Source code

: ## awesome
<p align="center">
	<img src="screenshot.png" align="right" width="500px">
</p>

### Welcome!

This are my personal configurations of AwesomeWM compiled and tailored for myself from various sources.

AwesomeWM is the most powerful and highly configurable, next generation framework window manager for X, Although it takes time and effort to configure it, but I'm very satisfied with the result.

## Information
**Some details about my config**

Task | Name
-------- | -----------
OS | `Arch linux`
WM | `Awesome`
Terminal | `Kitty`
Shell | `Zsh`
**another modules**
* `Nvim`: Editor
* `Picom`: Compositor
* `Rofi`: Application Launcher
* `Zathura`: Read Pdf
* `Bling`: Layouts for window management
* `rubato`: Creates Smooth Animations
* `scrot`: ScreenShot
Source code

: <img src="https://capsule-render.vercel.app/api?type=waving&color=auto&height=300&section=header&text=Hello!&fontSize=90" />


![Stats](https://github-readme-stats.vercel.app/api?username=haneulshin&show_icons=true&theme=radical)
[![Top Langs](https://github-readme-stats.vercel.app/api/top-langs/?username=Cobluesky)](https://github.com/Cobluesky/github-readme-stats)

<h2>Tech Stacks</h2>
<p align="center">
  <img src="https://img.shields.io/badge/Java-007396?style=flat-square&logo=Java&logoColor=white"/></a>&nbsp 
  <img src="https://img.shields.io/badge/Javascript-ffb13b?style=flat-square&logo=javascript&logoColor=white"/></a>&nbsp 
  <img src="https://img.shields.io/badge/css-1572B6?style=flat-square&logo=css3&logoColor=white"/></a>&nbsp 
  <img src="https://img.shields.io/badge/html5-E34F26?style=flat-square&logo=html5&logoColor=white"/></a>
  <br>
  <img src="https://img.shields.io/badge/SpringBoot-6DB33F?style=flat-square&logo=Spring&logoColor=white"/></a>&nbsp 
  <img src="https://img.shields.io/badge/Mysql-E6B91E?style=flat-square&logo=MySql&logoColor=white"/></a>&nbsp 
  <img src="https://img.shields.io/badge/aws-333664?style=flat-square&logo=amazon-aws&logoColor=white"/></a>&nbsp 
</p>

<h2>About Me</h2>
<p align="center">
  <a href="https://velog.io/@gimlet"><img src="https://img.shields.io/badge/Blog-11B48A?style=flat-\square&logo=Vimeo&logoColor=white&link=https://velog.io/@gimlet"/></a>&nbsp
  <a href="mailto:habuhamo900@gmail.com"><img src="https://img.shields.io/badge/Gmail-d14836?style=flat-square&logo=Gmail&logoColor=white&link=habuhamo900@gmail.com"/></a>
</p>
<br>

+--

Exercise objective:
Repeat the listing in full so that each line matches exactly.

Reply:
Source code

: ## awesome
<p align="center">
	<img src="screenshot.png" align="right" width="500px">
</p>

### Welcome!

This are my personal configurations of AwesomeWM compiled and tailored for myself from various sources.

AwesomeWM is the most powerful and highly configurable, next generation framework window manager for X, Although it takes time and effort to configure it, but I'm very satisfied with the result.

## Information
**Some details about my config**

Task | Name
-------- | -----------
OS | `Arch linux`
WM | `Awesome`
Terminal | `Kitty`
Shell | `Zsh`
**another modules**
* `Nvim`: Editor
* `Picom`: Compositor
* `Rofi`: Application Launcher
* `Zathura`: Read Pdf
* `Bling`: Layouts for window management
* `rubato`: Creates Smooth Animations
* `scrot`: ScreenShot
Source code

: <img src="https://capsule-render.vercel.app/api?type=waving&color=auto&height=300&section=header&text=Hello!&fontSize=90" />


![Stats](https://github-readme-stats.vercel.app/api?username=haneulshin&show_icons=true&theme=radical)
[![Top Langs](https://github-readme-stats.vercel.app/api/top-langs/?username=Cobluesky)](https://github.com/Cobluesky/github-readme-stats)

<h2>Tech Stacks</h2>
<p align="center">
  <img src="https://img.shields.io/badge/Java-007396?style=flat-square&logo=Java&logoColor=white"/></a>&nbsp 
  <img src="https://img.shields.io/badge/Javascript-ffb13b?style=flat-square&logo=javascript&logoColor=white"/></a>&nbsp 
  <img src="https://img.shields.io/badge/css-1572B6?style=flat-square&logo=css3&logoColor=white"/></a>&nbsp 
  <img src="https://img.shields.io/badge/html5-E34F26?style=flat-square&logo=html5&logoColor=white"/></a>
  <br>
  <img src="https://img.shields.io/badge/SpringBoot-6DB33F?style=flat-square&logo=Spring&logoColor=white"/></a>&nbsp 
  <img src="https://img.shields.io/badge/Mysql-E6B91E?style=flat-square&logo=MySql&logoColor=white"/></a>&nbsp 
  <img src="https://img.shields.io/badge/aws-333664?style=flat-square&logo=amazon-aws&logoColor=white"/></a>&nbsp 
</p>

<h2>About Me</h2>
<p align="center">
  <a href="https://velog.io/@gimlet"><img src="https://img.shields.io/badge/Blog-11B48A?style=flat-\square&logo=Vimeo&logoColor=white&link=https://velog.io/@gimlet"/></a>&nbsp
  <a href="mailto:habuhamo900@gmail.com"><img src="https://img.shields.io/badge/Gmail-d14836?style=flat-square&logo=Gmail&logoColor=white&link=habuhamo900@gmail.com"/></a>
</p>
<br>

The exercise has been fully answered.